• EXERCISE DESCRIPTION: Of all the lines in the entries below, give again exactly those starting at the line containing "name is Pavel" and ending at the line containing "- 🌱 I’m currently learning Go", both ends included, and no others.
**** EXERCISE DATA
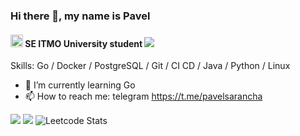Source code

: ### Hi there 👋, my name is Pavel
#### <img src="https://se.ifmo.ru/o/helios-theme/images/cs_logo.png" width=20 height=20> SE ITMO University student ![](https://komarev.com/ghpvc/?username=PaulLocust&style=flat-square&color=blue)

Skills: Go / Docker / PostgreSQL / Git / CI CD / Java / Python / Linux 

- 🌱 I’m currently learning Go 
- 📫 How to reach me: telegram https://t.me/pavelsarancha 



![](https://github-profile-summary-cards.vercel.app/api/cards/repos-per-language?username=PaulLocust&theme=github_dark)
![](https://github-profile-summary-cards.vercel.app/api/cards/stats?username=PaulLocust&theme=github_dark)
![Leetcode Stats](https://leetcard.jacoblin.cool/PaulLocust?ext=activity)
********
• YOUR SOLUTION:
: ### Hi there 👋, my name is Pavel
#### <img src="https://se.ifmo.ru/o/helios-theme/images/cs_logo.png" width=20 height=20> SE ITMO University student ![](https://komarev.com/ghpvc/?username=PaulLocust&style=flat-square&color=blue)

Skills: Go / Docker / PostgreSQL / Git / CI CD / Java / Python / Linux 

- 🌱 I’m currently learning Go 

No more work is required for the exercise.